Cody Glickman
Cody Glickman

Reputation: 524

Remove last character of every nth line in place

I have a file with four repeated lines. I am looking to remove the last character of every fourth line. A description of the file is below.

@Header  
DNA Sequence 
+ 
Quality score!
<Pattern of four above lines repeats>

I am trying to remove the last character (an exclamation point) from every fourth Quality score line.

@Header  
DNA Sequence 
+ 
Quality score
<Pattern of four above lines repeats>

I am able to use awk to pull out every fourth line, but how do I remove the last character in place on every fourth line of the file?
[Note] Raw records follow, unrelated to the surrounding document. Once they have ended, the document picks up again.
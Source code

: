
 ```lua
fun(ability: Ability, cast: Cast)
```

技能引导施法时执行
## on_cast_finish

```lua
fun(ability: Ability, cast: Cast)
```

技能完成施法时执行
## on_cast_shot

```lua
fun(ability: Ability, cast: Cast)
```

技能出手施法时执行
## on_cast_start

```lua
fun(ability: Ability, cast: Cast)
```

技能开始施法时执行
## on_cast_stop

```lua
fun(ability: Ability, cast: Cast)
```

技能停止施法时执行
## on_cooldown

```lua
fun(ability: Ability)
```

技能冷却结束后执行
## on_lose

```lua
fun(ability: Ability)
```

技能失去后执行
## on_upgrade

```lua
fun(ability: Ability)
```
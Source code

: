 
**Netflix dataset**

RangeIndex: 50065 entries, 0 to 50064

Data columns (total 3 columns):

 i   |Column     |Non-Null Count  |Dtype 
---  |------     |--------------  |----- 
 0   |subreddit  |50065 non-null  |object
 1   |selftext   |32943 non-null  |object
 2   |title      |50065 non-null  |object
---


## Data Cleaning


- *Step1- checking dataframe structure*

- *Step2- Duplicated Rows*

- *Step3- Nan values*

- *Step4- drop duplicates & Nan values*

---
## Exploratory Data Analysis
This question operates only on a specific line. Currently my approach is to use awk to pull the Quality score and I can remove the last character with sed.
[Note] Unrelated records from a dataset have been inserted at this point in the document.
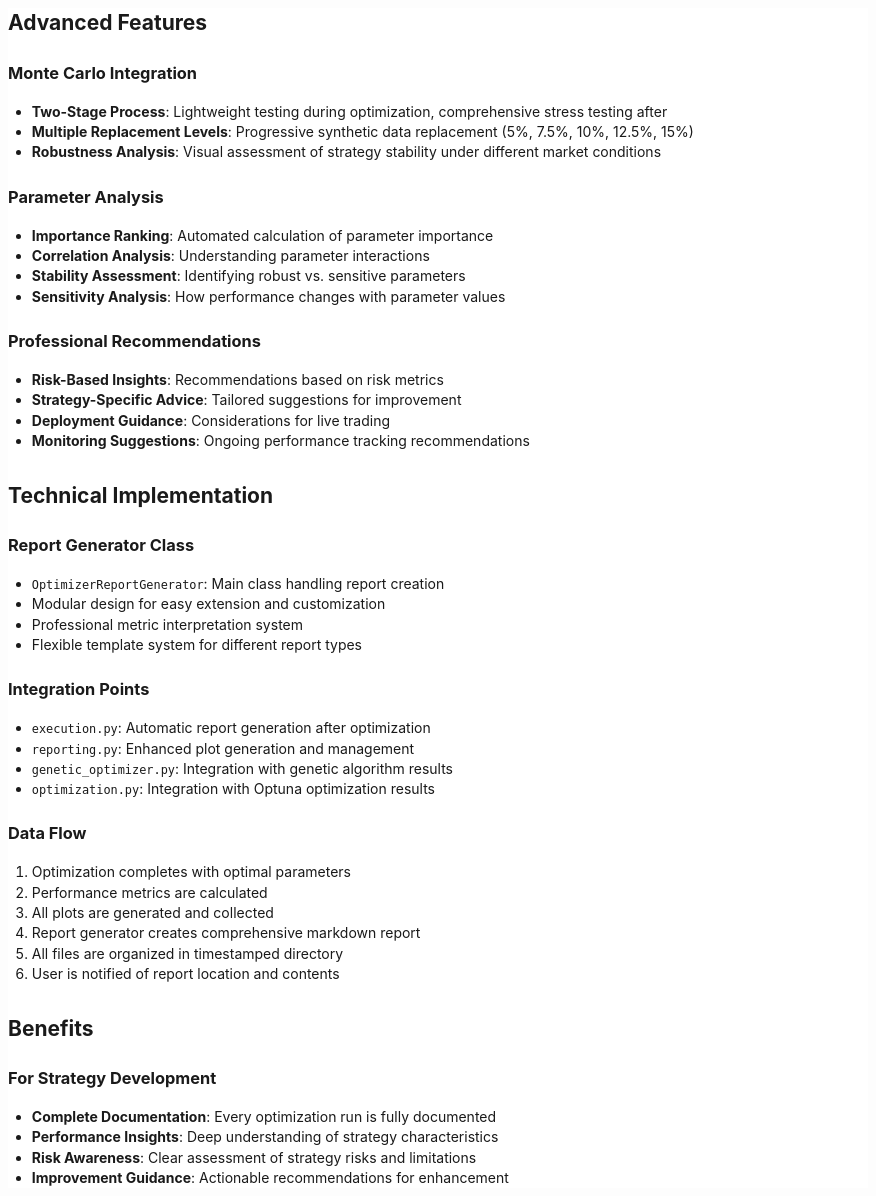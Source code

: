 ## Advanced Features

### Monte Carlo Integration
- **Two-Stage Process**: Lightweight testing during optimization, comprehensive stress testing after
- **Multiple Replacement Levels**: Progressive synthetic data replacement (5%, 7.5%, 10%, 12.5%, 15%)
- **Robustness Analysis**: Visual assessment of strategy stability under different market conditions

### Parameter Analysis
- **Importance Ranking**: Automated calculation of parameter importance
- **Correlation Analysis**: Understanding parameter interactions
- **Stability Assessment**: Identifying robust vs. sensitive parameters
- **Sensitivity Analysis**: How performance changes with parameter values

### Professional Recommendations
- **Risk-Based Insights**: Recommendations based on risk metrics
- **Strategy-Specific Advice**: Tailored suggestions for improvement
- **Deployment Guidance**: Considerations for live trading
- **Monitoring Suggestions**: Ongoing performance tracking recommendations

## Technical Implementation

### Report Generator Class
- `OptimizerReportGenerator`: Main class handling report creation
- Modular design for easy extension and customization
- Professional metric interpretation system
- Flexible template system for different report types

### Integration Points
- `execution.py`: Automatic report generation after optimization
- `reporting.py`: Enhanced plot generation and management
- `genetic_optimizer.py`: Integration with genetic algorithm results
- `optimization.py`: Integration with Optuna optimization results

### Data Flow
1. Optimization completes with optimal parameters
2. Performance metrics are calculated
3. All plots are generated and collected
4. Report generator creates comprehensive markdown report
5. All files are organized in timestamped directory
6. User is notified of report location and contents

## Benefits

### For Strategy Development
- **Complete Documentation**: Every optimization run is fully documented
- **Performance Insights**: Deep understanding of strategy characteristics
- **Risk Awareness**: Clear assessment of strategy risks and limitations
- **Improvement Guidance**: Actionable recommendations for enhancement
awk 'NR == 4 || NR % 4 == 0'
sed 's/.$//'

I am currently not sure how to overwrite the edited Quality scores into the original file. Any thoughts or more concise inplace sed / awk arguments would be appreciated.

Upvotes: 3

Views: 887

Answers (5)

potong
potong

Reputation: 58351

This might work for you (GNU sed):

sed 'n;n;n;s/.$//' file

Or

sed 'N;N;N;s/.$//' file

Upvotes: 0

dawg
dawg

Reputation: 103704

Given:

$ cat file
1!
2!
3!
4!
5!
6!
7!
8!
9!
10!
11!
12!

You can use awk:

$ awk 'NR%4==0{sub(/!$/,"")}1' file
1!
2!
3!
4
5!
6!
7!
8
9!
10!
11!
12

And if you have gawk you can change in place:

$ gawk -i inplace 'NR%4==0{sub(/!$/,"")}1' file
$ cat file
1!
2!
3!
4
5!
6!
7!
8
9!
10!
11!
12

If you only have POSIX awk, you can effectively get an inplace replacement by using a temp file:

$ awk 'NR%4==0{sub(/!$/,"")}1' file >tmp_file && mv tmp_file file

(Which is what GNU sed or GNU awk or perl or ruby is doing under the covers anyway with 'inplace' replacement...)

Upvotes: 3

choroba
choroba

Reputation: 241758

Perl to the rescue!

perl -lpe 'chop if 0 == $. % 4'
  • -p reads the input line by line and prints it after processing
  • -l removes a newline from the input line and adds it back to output
  • chop removes the last character
  • $. is a special perlvar that contains the input line number, % is the modulo operator

Upvotes: 3

RavinderSingh13
RavinderSingh13

Reputation: 133428

Could you please try following.

awk 'FNR%4==0{print substr($0,1,length($0)-1);next} 1' Input_file > temp_file && mv temp_file Input_file

This will save the output into Input_file itself(it will create a output directory named temp_file and then rename/move temp_file to your actual Input_file).

Upvotes: 1

choroba
choroba

Reputation: 241758

GNU-sed has an extension that can operate on every n-th line:

sed '4~4s/.$//'

m~n means on the m-th line repeated every n lines, run the following command.